Five Guantanamo Bay Prisoners Headed to Kazakhstan

A watch tower is seen in the currently closed Camp X-Ray which was the first detention facility to hold 'enemy combatants' at the U.S. Naval Station on June 27, 2013 in Guantanamo Bay, Cuba.

Photographer: Joe Raedle/Getty Images

Five prisoners from the U.S. detention facility at Guantanamo Bay, Cuba, are to be released to the Kazakhstan government, the Defense Department said.

Asim Thabit Abdullah Al-Khalaqi, Muhammad Ali Husayn Khanayna, Sabri Muhammad Ibrahim Al Qurashi, Adel Al-Hakeemy, and Abdullah Bin Ali Al-Lufti will be released as part of an effort by President Barack Obama to speed transfers and close the facility.

An interagency task force reviewed their cases to determine whether the prisoners met the standards for release and examined issues including security before unanimously approving the transfers, the department said in a statement.

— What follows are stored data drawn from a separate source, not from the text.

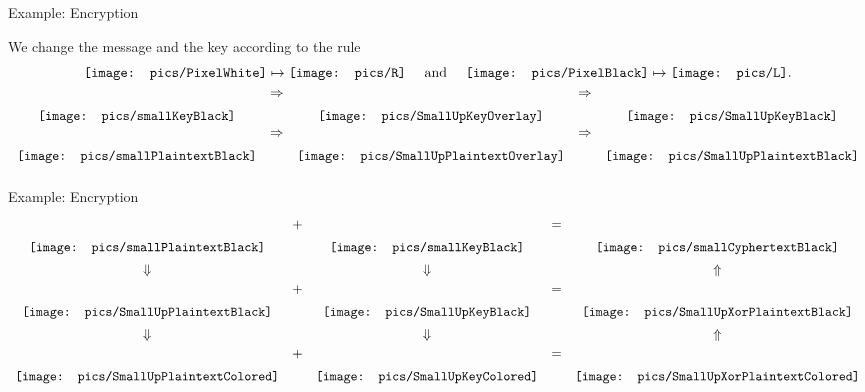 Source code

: \documentclass{beamer}
\newcommand{\pxWhite}{
 {\mathchoice
  {\texttt{[image: pics/PixelWhite]}}
  {\texttt{[image: pics/PixelWhite]}}
  {\texttt{[image: pics/PixelWhite]}}
  {\texttt{[image: pics/PixelWhite]}}
 }
}
\newcommand{\LL}{\mathord{\texttt{[image: pics/L]}}}
\newcommand{\RR}{\mathord{\texttt{[image: pics/R]}}}
\newcommand{\pxBlack}{\mathord{\texttt{[image: pics/PixelBlack]}}}
\newcommand{\smKeyBlack}{\mathord{\texttt{[image: pics/smallKeyBlack]}}}
\newcommand{\smMesBlack}{\mathord{\texttt{[image: pics/smallPlaintextBlack]}}}
\newcommand{\smCyphBlack}{\mathord{\texttt{[image: pics/smallCyphertextBlack]}}}
\newcommand{\smUpKeyBlack}{\mathord{\texttt{[image: pics/SmallUpKeyBlack]}}}
\newcommand{\smUpMesBlack}{\mathord{\texttt{[image: pics/SmallUpPlaintextBlack]}}}
\newcommand{\smUpCyphBlack}{\mathord{\texttt{[image: pics/SmallUpCyphertextBlack]}}}
\newcommand{\smUpKeyColored}{\mathord{\texttt{[image: pics/SmallUpKeyColored]}}}
\newcommand{\smUpMesColored}{\mathord{\texttt{[image: pics/SmallUpPlaintextColored]}}}
\newcommand{\smUpKeyOverlay}{\mathord{\texttt{[image: pics/SmallUpKeyOverlay]}}}
\newcommand{\smUpMesOverlay}{\mathord{\texttt{[image: pics/SmallUpPlaintextOverlay]}}}
\newcommand{\smUpCyphOverlay}{\mathord{\texttt{[image: pics/SmallUpCyphertextOverlay]}}}
\newcommand{\smUpXorMesColored}{\mathord{\texttt{[image: pics/SmallUpXorPlaintextColored]}}}
\newcommand{\smUpXorMesBlack}{\mathord{\texttt{[image: pics/SmallUpXorPlaintextBlack]}}}
\begin{document}
\begin{frame}{Example: Encryption}

We change the message and the key according to the rule
\begin{equation*}
\pxWhite \mapsto \RR \quad\text{ and }\quad \pxBlack \mapsto \LL.
\end{equation*}
\begin{equation*}
\begin{array}{ccccc}
\smKeyBlack & \raisebox{4ex}{$\Rightarrow$} & \smUpKeyOverlay & \raisebox{4ex}{$\Rightarrow$} & \smUpKeyBlack \vspace{0.5em}\\
\smMesBlack & \raisebox{4ex}{$\Rightarrow$} & \smUpMesOverlay & \raisebox{4ex}{$\Rightarrow$} & \smUpMesBlack \vspace{0.5em} \\
\end{array}
\end{equation*}
\end{frame}



\begin{frame}{Example: Encryption}

\begin{equation*}
\begin{array}{ccccc}
\smMesBlack & \raisebox{4ex}{+} & \smKeyBlack & \raisebox{4ex}{=} & \smCyphBlack \vspace{0.5em}\\
\Downarrow &  & \Downarrow& & \Uparrow \vspace{0.5em}\\
\smUpMesBlack & \raisebox{4ex}{+} & \smUpKeyBlack & \raisebox{4ex}{=} & \smUpXorMesBlack \vspace{0.5em} \\
\Downarrow &  & \Downarrow& & \Uparrow \vspace{0.5em}\\
\smUpMesColored & \raisebox{4ex}{+} & \smUpKeyColored & \raisebox{4ex}{=} & \smUpXorMesColored
\end{array}
\end{equation*}

\end{frame}
\end{document}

“The United States coordinated with the government of Kazakhstan to ensure these transfers took place consistent with appropriate security and humane treatment measures,” the Defense Department said in a statement. Congress also was informed.

The detention center on U.S.-held territory still holds 127 prisoners, the department said.

With a little more than two years left in his presidency, Obama is still working to fulfill his campaign promise to close the prison, which President George W. Bush began using to hold suspected and accused terrorists after the Sept. 11, 2001, attacks. Finding countries willing to take in fighters who may still have terrorist sympathies has been a difficulty, as has opposition from U.S. lawmakers.

Previous Releases

The transfers, posted on a Pentagon website late yesterday, are the latest in a succession in recent weeks that included four prisoners to be repatriated to Afghanistan and six sent to Uruguay for resettlement.

Saying Guantanamo drew international criticism of U.S. detention policies and interrogation practices, Obama campaigned for president in 2008 promising to close the facility. On Jan. 22, 2009, Obama issued an executive order to shut the prison, which he later backed away from as congressional opposition mounted.

Congress reaffirmed a ban on closing the prison in the annual defense authorization measure for the current fiscal year.

‘Irreducible Number’

“We are going to continue to place those who have been cleared for release or transfer to host countries that are willing to take them,” Obama said in an interview with CNN that aired Dec. 21. “There’s going to be a certain irreducible number that are going to be really hard cases because, you know, we know they have done something wrong and they are still dangerous, but it’s difficult to mount the evidence” in a traditional civilian trial.

“So, we’re going to have to wrestle with that. But we need to close that facility,” Obama said. “And I’m going to do everything I can.”

Among those awaiting a military trial at Guantanamo is Khalid Sheikh Mohammed, the alleged mastermind of the Sept. 11 attacks.

Democratic and Republican lawmakers have opposed prosecuting alleged terrorists in U.S. courts, saying civilian courts provide too many protections and they should instead be treated as enemy combatants. They also have warned that previously released detainees have rejoined terrorist groups and taken part in attacks on Americans.

The detention center is part of a naval base in Cuba that the U.S. has held since 1903. While the Castro regime in Cuba has long demanded that it be turned over, the Pentagon indicated that this month’s move by Obama to normalize relations with the island nation won’t affect the base in the near term.